When a follow up is received for the same ICSR, the additional safety information would be entered into the safety database and it would be amended accordingly in the narrative.
A statement is added at the end of narrative specifying the additional safety information received, added, and appended in the narrative.
For ICSRs from Literature source: Author’s comment and citation details would be added at the end of narrative.
Action Items/Request for Follow up information
It includes the following items:
- Raising queries for discrepant information
- Requesting for additional information
- Requesting for clarity in source documents with indecipherable writings
When we receive an ICSR with complete information and with no discrepancies within the reported information from a clear source document. Then there would be no requirement of the above action items.
Ideally it is very rare to receive ICSR with the complete and non-discrepant information. So, in general we receive ICSRs from different sources which requires additional information and clarity for complete assessment.
Below, we have highlighted the possibilities of raising general queries for an ICSR.
For Incomplete ICSRs: Requesting for missing information to qualify the case as valid for further processing.
For Important information: Requesting for suspect drug therapy details (onset, dose etc,) event onset date, clarification of event verbatim, event outcome, action taken for suspected drug with respect to event, relevant laboratory details and treatment medications for the event.
For Additional information: Requesting for patient’s medical history, concomitant medications, concurrent conditions which are not reported in the ICSRs source document.
For Discrepant Information: Queries can also raise to resolve the discrepant information reported in the source document which might include discrepancy between event onset date, outcome, drug start date, action taken etc.,
Example: In an ICSR source document, under the event description section it was reported that event is ‘resolved’, whereas in the event details section it was marked as ‘not resolved’. Hence a query a need to be raised to resolve this discrepancy.

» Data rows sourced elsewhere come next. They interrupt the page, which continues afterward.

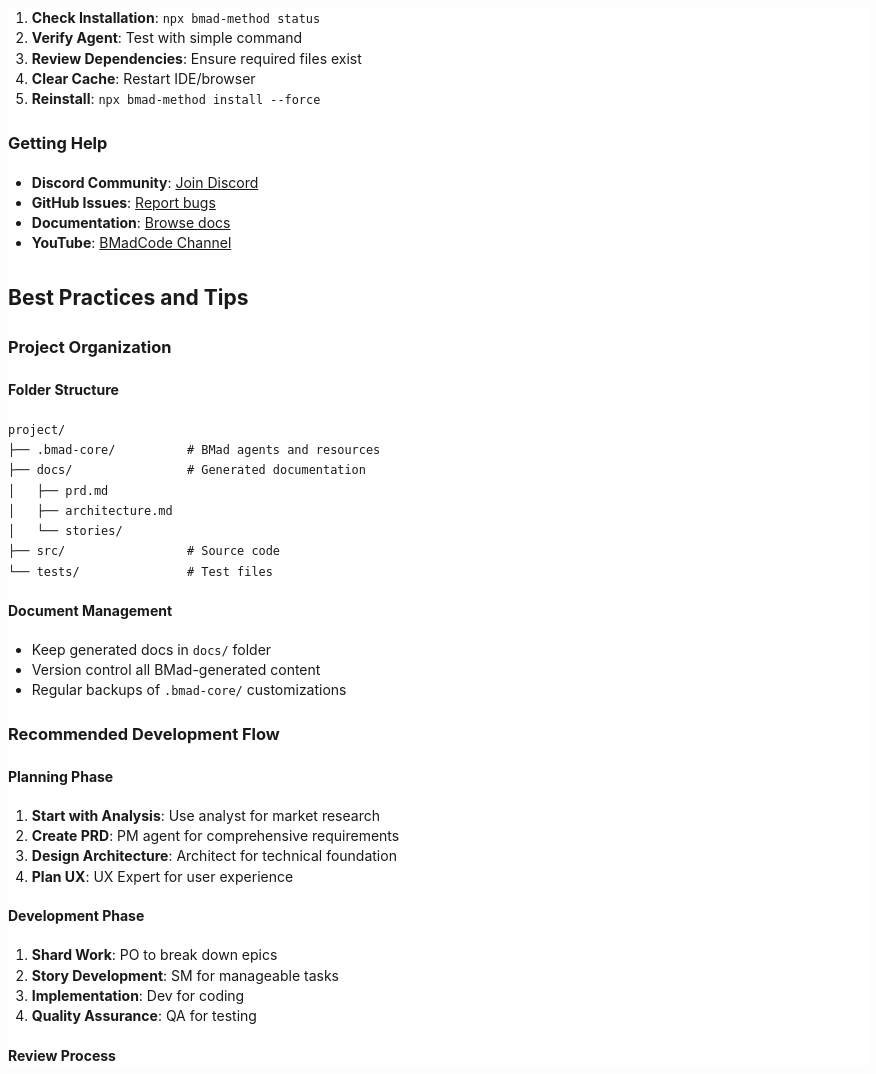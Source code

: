 1. **Check Installation**: `npx bmad-method status`
2. **Verify Agent**: Test with simple command
3. **Review Dependencies**: Ensure required files exist
4. **Clear Cache**: Restart IDE/browser
5. **Reinstall**: `npx bmad-method install --force`

### Getting Help

- **Discord Community**: [Join Discord](https://discord.gg/g6ypHytrCB)
- **GitHub Issues**: [Report bugs](https://github.com/bmadcode/bmad-method/issues)
- **Documentation**: [Browse docs](https://github.com/bmadcode/bmad-method/tree/main/docs)
- **YouTube**: [BMadCode Channel](https://www.youtube.com/@BMadCode)

## Best Practices and Tips

### Project Organization

#### Folder Structure

```text
project/
├── .bmad-core/          # BMad agents and resources
├── docs/                # Generated documentation
│   ├── prd.md
│   ├── architecture.md
│   └── stories/
├── src/                 # Source code
└── tests/               # Test files
```

#### Document Management

- Keep generated docs in `docs/` folder
- Version control all BMad-generated content
- Regular backups of `.bmad-core/` customizations

### Recommended Development Flow

#### Planning Phase

1. **Start with Analysis**: Use analyst for market research
2. **Create PRD**: PM agent for comprehensive requirements
3. **Design Architecture**: Architect for technical foundation
4. **Plan UX**: UX Expert for user experience

#### Development Phase

1. **Shard Work**: PO to break down epics
2. **Story Development**: SM for manageable tasks
3. **Implementation**: Dev for coding
4. **Quality Assurance**: QA for testing

#### Review Process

It is the case processor’s responsibility to identify the need/requirement for raising the query or following up with the reporter for additional and discrepant information.
The follow up should be initiated in a timely manner considering the regulatory timelines of a an ICSR. And the reminders for the follow ups (already sent to reported) is based on standard timelines specific for sponsor.
For Some special events and scenarios, it might be required for case processor to initiate follow up containing Targeted Questionnaire (TQ) for obtaining the more relevant and important information pertaining to the special safety topic.
Some more important information into safety database
Let us discuss some more important information for while ICSR case processing in relation to a safety database.
- General tab: The report type, classification, the initial received date (Day 0), reporter information (Name of reporter, contact details etc.,), medically confirmed status etc., would be entered into this tab of a safety database.
- Patient tab: The patient’s demographic information like age, initials, gender, date of birth, Height, weight etc., needs to enter the patient tab.
Self-Quality check (QC):
ICSRs are the building blocks for the Pharmacovigilance, which are used in analysis during the preparation of aggregate reports and performing signal evaluations.
ICSRs of less quality could lead to missing of identifying potential signals.
ICSRs of inadequate quality would create bad regulatory impression.
It is advisable to perform a self-review for checking the quality of a processed ICSR.
- Reviewing the “entered information” in different tabs of safety database by crosschecking the “reported information” from source document.
- Narratives- Safety Narratives are first line impression for an ICSR. Narrative should be written in concise and in medically cohesive manner.
Validation:
Before submitting the ICSR case to next level, it is always advisable to perform validation check to make sure the case is having all the regulatory fields processed with sufficient information.